# [About this task]
Give back all the data exactly as it was written.

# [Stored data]
* * *
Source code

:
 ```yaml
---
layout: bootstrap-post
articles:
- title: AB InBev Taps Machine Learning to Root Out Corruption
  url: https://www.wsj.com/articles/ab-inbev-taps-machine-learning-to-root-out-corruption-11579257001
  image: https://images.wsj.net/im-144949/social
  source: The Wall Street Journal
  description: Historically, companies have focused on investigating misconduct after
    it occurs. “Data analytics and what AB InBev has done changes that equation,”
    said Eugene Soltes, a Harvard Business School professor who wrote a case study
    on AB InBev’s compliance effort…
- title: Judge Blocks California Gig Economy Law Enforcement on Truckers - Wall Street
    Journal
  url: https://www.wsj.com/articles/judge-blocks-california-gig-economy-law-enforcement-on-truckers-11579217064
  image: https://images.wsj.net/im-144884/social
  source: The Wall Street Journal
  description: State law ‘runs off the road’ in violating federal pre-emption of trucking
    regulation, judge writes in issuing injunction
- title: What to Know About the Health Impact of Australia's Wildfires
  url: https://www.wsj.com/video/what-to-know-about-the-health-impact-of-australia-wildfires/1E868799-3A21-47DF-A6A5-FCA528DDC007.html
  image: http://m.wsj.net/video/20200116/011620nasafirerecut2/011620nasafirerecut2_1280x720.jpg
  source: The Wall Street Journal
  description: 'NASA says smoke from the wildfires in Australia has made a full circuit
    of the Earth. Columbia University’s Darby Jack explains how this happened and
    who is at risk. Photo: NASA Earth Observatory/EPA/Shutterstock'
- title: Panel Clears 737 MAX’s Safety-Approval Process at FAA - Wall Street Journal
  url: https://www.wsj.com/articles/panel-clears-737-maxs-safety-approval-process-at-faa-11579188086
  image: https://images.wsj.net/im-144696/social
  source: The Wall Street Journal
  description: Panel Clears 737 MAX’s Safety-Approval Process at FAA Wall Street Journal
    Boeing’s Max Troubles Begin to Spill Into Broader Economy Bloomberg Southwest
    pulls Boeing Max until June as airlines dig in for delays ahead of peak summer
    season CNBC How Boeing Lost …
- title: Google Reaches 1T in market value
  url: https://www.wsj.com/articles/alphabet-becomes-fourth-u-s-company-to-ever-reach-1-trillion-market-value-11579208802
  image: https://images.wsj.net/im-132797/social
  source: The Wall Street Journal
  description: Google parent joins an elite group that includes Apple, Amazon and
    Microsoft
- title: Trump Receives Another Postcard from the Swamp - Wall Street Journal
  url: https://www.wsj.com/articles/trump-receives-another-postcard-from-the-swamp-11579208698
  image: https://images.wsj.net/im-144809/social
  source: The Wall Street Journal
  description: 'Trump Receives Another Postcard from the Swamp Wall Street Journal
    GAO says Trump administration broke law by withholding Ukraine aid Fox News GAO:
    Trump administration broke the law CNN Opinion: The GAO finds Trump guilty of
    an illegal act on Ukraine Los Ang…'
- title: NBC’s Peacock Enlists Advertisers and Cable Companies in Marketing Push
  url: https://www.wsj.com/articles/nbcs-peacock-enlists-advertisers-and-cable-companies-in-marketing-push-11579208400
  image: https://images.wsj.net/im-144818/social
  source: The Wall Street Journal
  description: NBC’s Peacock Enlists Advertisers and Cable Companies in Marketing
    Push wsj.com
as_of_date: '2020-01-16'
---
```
* * *
# [Exercise output]
Source code

:
 ```yaml
---
layout: bootstrap-post
articles:
- title: AB InBev Taps Machine Learning to Root Out Corruption
  url: https://www.wsj.com/articles/ab-inbev-taps-machine-learning-to-root-out-corruption-11579257001
  image: https://images.wsj.net/im-144949/social
  source: The Wall Street Journal
  description: Historically, companies have focused on investigating misconduct after
    it occurs. “Data analytics and what AB InBev has done changes that equation,”
    said Eugene Soltes, a Harvard Business School professor who wrote a case study
    on AB InBev’s compliance effort…
- title: Judge Blocks California Gig Economy Law Enforcement on Truckers - Wall Street
    Journal
  url: https://www.wsj.com/articles/judge-blocks-california-gig-economy-law-enforcement-on-truckers-11579217064
  image: https://images.wsj.net/im-144884/social
  source: The Wall Street Journal
  description: State law ‘runs off the road’ in violating federal pre-emption of trucking
    regulation, judge writes in issuing injunction
- title: What to Know About the Health Impact of Australia's Wildfires
  url: https://www.wsj.com/video/what-to-know-about-the-health-impact-of-australia-wildfires/1E868799-3A21-47DF-A6A5-FCA528DDC007.html
  image: http://m.wsj.net/video/20200116/011620nasafirerecut2/011620nasafirerecut2_1280x720.jpg
  source: The Wall Street Journal
  description: 'NASA says smoke from the wildfires in Australia has made a full circuit
    of the Earth. Columbia University’s Darby Jack explains how this happened and
    who is at risk. Photo: NASA Earth Observatory/EPA/Shutterstock'
- title: Panel Clears 737 MAX’s Safety-Approval Process at FAA - Wall Street Journal
  url: https://www.wsj.com/articles/panel-clears-737-maxs-safety-approval-process-at-faa-11579188086
  image: https://images.wsj.net/im-144696/social
  source: The Wall Street Journal
  description: Panel Clears 737 MAX’s Safety-Approval Process at FAA Wall Street Journal
    Boeing’s Max Troubles Begin to Spill Into Broader Economy Bloomberg Southwest
    pulls Boeing Max until June as airlines dig in for delays ahead of peak summer
    season CNBC How Boeing Lost …
- title: Google Reaches 1T in market value
  url: https://www.wsj.com/articles/alphabet-becomes-fourth-u-s-company-to-ever-reach-1-trillion-market-value-11579208802
  image: https://images.wsj.net/im-132797/social
  source: The Wall Street Journal
  description: Google parent joins an elite group that includes Apple, Amazon and
    Microsoft
- title: Trump Receives Another Postcard from the Swamp - Wall Street Journal
  url: https://www.wsj.com/articles/trump-receives-another-postcard-from-the-swamp-11579208698
  image: https://images.wsj.net/im-144809/social
  source: The Wall Street Journal
  description: 'Trump Receives Another Postcard from the Swamp Wall Street Journal
    GAO says Trump administration broke law by withholding Ukraine aid Fox News GAO:
    Trump administration broke the law CNN Opinion: The GAO finds Trump guilty of
    an illegal act on Ukraine Los Ang…'
- title: NBC’s Peacock Enlists Advertisers and Cable Companies in Marketing Push
  url: https://www.wsj.com/articles/nbcs-peacock-enlists-advertisers-and-cable-companies-in-marketing-push-11579208400
  image: https://images.wsj.net/im-144818/social
  source: The Wall Street Journal
  description: NBC’s Peacock Enlists Advertisers and Cable Companies in Marketing
    Push wsj.com
as_of_date: '2020-01-16'
---
```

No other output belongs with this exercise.